■ **AIM OF THE TASK**
From the first line of the records through the line containing "package. This renderer", retype every line exactly and nothing else.

■ **Items from a dataset**
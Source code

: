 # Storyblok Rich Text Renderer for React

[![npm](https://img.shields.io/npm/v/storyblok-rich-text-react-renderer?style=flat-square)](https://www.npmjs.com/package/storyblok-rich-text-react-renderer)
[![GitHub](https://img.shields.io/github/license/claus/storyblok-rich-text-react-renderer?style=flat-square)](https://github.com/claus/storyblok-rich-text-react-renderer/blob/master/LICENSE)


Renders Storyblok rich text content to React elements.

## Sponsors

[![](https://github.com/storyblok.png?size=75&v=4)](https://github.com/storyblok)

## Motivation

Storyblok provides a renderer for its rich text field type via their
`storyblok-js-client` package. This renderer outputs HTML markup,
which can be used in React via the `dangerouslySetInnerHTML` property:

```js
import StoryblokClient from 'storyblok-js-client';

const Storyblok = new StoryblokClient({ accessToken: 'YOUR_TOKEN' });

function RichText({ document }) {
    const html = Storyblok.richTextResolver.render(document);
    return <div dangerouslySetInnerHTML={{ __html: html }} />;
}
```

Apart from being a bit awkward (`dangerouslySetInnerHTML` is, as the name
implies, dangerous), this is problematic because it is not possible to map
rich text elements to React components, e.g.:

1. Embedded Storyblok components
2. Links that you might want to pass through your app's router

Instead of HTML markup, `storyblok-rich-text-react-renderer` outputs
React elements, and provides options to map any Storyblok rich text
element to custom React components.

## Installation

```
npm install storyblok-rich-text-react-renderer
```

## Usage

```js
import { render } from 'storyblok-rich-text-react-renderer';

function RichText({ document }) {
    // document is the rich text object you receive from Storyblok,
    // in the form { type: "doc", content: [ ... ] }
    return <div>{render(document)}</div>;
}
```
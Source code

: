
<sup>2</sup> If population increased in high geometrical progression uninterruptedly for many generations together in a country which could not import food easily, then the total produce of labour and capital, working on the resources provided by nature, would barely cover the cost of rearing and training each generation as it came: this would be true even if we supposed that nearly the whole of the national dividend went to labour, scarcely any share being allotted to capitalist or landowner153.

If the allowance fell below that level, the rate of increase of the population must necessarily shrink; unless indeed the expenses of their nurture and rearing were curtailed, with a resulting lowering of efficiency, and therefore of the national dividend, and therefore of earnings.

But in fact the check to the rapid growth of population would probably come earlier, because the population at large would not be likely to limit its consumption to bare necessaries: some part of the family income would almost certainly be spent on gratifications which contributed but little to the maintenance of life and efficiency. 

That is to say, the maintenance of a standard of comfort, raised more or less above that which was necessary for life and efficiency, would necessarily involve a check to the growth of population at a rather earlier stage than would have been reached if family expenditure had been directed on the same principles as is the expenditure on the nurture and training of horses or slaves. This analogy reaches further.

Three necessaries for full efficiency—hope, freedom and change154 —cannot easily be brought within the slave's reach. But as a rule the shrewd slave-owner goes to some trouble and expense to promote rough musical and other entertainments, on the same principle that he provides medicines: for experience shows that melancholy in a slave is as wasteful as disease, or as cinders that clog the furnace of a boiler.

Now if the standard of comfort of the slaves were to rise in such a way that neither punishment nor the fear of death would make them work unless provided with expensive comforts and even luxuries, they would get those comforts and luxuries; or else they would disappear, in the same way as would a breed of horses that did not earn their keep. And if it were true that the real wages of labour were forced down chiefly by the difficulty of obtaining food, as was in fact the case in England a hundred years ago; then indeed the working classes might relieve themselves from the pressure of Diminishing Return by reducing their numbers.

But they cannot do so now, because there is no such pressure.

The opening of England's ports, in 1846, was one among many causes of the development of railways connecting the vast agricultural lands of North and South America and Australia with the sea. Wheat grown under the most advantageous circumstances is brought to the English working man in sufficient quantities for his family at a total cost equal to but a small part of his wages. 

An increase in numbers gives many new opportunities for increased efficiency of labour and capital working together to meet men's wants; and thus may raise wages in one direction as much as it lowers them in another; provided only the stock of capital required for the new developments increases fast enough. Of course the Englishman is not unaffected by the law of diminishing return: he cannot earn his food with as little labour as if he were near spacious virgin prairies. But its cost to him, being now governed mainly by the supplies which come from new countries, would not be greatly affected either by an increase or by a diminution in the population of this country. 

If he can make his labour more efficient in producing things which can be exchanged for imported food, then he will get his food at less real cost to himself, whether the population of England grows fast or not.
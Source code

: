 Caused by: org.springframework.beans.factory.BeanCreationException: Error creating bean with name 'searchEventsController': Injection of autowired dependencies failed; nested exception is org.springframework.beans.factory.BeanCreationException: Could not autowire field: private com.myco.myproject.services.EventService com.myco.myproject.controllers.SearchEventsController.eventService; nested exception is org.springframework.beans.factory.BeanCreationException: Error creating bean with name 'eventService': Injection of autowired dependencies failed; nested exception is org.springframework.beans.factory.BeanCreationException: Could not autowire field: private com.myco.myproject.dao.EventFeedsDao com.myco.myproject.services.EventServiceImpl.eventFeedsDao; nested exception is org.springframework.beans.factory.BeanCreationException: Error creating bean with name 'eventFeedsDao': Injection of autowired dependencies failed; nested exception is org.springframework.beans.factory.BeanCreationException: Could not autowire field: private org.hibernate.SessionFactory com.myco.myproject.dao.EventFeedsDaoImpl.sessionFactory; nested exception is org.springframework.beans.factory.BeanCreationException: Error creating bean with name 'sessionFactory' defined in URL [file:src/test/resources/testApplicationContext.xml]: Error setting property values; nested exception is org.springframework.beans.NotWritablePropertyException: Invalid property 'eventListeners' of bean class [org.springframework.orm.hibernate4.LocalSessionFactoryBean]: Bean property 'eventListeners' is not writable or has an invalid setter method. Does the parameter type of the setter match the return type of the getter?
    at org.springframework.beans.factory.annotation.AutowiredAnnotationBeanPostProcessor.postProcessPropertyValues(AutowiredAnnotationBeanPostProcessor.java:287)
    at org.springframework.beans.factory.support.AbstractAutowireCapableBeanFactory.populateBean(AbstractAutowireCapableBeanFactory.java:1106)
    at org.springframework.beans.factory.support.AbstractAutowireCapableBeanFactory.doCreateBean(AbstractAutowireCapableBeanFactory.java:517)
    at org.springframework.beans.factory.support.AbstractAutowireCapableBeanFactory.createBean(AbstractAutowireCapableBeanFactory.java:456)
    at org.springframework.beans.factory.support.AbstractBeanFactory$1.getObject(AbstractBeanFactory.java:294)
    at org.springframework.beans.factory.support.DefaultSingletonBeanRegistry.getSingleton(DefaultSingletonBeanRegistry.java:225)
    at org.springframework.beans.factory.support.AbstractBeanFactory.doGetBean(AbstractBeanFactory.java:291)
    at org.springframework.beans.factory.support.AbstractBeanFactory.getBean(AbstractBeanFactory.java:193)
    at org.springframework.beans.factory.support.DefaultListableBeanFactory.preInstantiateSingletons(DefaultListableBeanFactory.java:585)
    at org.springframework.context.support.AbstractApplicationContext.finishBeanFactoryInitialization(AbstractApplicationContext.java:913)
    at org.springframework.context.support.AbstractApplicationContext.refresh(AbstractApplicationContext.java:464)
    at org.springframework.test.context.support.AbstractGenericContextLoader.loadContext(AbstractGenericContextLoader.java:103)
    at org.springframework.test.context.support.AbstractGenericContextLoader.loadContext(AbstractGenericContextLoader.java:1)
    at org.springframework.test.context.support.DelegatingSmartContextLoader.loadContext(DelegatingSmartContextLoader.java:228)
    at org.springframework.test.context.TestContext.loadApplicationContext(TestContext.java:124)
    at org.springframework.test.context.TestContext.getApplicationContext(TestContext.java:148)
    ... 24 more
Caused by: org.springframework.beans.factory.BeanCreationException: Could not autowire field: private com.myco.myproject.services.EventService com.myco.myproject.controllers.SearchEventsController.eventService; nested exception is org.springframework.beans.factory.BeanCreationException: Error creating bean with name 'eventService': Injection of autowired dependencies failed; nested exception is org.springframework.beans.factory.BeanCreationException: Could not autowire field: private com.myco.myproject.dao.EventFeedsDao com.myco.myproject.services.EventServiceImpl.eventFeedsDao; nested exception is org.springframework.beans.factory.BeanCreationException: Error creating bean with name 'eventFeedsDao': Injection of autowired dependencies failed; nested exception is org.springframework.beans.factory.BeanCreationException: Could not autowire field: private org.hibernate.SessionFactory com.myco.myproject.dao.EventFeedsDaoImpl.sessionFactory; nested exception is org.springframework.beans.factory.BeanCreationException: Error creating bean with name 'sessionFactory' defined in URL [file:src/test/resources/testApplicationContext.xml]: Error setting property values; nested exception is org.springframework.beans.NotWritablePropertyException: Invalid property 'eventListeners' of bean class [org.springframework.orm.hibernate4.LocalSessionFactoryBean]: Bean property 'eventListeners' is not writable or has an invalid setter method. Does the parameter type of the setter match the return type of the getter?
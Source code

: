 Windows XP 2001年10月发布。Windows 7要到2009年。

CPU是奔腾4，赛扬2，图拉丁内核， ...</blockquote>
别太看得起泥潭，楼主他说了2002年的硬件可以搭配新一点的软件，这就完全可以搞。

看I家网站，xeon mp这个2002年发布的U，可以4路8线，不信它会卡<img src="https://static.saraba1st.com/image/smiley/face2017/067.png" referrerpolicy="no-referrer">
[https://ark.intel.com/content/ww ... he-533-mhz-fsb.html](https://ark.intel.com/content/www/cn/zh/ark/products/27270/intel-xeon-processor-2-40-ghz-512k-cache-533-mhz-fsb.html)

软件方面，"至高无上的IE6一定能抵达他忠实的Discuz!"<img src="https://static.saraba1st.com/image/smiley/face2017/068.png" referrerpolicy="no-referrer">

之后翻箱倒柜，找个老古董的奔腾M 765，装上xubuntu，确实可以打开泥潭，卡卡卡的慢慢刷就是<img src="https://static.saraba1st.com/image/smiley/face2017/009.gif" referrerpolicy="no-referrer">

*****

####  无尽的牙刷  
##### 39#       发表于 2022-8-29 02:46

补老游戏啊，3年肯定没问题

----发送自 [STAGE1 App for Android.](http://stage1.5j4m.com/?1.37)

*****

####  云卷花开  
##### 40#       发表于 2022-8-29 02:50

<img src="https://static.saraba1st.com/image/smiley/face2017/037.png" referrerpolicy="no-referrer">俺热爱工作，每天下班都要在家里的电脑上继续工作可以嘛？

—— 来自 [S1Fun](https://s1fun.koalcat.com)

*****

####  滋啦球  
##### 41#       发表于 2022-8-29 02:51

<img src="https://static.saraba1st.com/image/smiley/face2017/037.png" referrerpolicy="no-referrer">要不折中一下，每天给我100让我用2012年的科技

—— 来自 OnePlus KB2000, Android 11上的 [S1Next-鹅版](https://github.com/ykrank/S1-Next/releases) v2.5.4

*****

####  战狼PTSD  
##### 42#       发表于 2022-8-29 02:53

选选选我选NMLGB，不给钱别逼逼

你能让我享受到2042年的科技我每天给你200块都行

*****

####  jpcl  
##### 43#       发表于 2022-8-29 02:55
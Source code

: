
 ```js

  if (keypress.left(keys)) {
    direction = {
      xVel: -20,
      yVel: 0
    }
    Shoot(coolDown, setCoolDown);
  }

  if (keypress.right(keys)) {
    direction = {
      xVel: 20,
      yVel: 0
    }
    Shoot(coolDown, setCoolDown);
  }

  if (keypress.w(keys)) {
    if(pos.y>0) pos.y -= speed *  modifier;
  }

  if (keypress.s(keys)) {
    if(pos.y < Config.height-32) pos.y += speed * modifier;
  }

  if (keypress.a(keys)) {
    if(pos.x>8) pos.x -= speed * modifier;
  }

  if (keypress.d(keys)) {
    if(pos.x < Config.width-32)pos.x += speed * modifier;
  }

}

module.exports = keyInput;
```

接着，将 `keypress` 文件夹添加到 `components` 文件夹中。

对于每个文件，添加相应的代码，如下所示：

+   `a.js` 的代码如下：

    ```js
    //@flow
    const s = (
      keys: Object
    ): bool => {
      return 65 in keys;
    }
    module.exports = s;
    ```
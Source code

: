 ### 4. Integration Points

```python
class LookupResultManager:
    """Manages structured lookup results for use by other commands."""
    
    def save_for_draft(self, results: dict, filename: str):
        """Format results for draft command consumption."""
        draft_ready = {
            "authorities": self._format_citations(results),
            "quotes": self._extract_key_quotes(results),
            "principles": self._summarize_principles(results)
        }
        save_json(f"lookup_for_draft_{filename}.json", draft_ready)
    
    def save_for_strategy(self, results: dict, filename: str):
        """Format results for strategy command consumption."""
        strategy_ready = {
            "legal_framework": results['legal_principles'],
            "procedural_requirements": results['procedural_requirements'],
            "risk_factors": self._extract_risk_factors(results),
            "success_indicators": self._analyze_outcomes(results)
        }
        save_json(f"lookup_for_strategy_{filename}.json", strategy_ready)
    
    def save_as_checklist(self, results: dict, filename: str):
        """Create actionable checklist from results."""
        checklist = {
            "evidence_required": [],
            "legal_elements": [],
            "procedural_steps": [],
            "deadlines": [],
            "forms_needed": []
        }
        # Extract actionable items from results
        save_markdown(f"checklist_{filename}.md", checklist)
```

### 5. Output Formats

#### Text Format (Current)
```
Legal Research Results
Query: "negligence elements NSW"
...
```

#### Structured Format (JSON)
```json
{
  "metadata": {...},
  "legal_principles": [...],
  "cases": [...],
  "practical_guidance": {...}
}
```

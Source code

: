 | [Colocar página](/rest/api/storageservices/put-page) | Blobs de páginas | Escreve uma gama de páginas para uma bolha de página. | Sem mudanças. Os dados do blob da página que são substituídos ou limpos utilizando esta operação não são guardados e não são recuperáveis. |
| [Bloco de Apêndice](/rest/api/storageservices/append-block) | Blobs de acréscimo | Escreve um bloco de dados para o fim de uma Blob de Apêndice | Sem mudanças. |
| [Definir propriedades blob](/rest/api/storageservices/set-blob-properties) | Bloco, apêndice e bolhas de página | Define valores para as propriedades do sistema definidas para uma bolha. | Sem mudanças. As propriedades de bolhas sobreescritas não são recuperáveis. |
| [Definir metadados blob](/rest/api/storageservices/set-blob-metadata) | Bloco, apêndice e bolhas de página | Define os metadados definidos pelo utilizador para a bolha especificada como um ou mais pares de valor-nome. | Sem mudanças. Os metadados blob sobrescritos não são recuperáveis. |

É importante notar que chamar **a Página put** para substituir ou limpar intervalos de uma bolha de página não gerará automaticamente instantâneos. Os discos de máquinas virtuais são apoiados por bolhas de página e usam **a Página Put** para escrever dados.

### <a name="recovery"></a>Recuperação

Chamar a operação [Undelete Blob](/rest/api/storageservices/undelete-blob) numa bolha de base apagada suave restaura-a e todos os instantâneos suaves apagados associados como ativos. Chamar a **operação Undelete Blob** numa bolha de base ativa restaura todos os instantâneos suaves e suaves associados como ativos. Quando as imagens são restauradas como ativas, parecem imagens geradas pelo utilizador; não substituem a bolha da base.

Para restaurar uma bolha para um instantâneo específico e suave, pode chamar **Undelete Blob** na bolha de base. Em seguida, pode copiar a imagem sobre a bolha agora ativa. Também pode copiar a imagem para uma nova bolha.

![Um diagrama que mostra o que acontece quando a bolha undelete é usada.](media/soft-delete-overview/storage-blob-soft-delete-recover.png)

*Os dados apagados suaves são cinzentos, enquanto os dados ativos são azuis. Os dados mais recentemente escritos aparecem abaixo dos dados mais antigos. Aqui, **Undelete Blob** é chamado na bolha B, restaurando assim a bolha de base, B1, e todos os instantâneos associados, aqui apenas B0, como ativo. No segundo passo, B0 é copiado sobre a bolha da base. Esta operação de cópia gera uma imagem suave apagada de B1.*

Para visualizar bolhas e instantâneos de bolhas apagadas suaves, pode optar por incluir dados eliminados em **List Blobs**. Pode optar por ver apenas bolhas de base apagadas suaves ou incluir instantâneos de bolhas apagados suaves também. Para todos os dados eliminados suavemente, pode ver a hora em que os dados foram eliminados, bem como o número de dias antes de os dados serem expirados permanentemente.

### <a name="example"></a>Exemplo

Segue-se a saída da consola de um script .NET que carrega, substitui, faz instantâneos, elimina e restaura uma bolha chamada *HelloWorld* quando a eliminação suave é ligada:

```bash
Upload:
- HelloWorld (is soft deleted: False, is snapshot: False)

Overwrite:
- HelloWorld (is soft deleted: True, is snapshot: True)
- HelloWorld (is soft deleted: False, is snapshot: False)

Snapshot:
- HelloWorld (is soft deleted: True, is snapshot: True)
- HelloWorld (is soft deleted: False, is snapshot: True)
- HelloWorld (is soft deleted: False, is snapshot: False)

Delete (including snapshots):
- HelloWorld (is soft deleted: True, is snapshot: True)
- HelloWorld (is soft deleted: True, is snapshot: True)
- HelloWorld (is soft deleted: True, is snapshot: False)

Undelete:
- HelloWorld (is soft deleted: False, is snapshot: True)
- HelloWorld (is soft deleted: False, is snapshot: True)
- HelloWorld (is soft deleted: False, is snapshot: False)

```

■ **COMPLETED EXERCISE**
Source code

: # Storyblok Rich Text Renderer for React

[![npm](https://img.shields.io/npm/v/storyblok-rich-text-react-renderer?style=flat-square)](https://www.npmjs.com/package/storyblok-rich-text-react-renderer)
[![GitHub](https://img.shields.io/github/license/claus/storyblok-rich-text-react-renderer?style=flat-square)](https://github.com/claus/storyblok-rich-text-react-renderer/blob/master/LICENSE)


Renders Storyblok rich text content to React elements.

## Sponsors

[![](https://github.com/storyblok.png?size=75&v=4)](https://github.com/storyblok)

## Motivation

Storyblok provides a renderer for its rich text field type via their
`storyblok-js-client` package. This renderer outputs HTML markup,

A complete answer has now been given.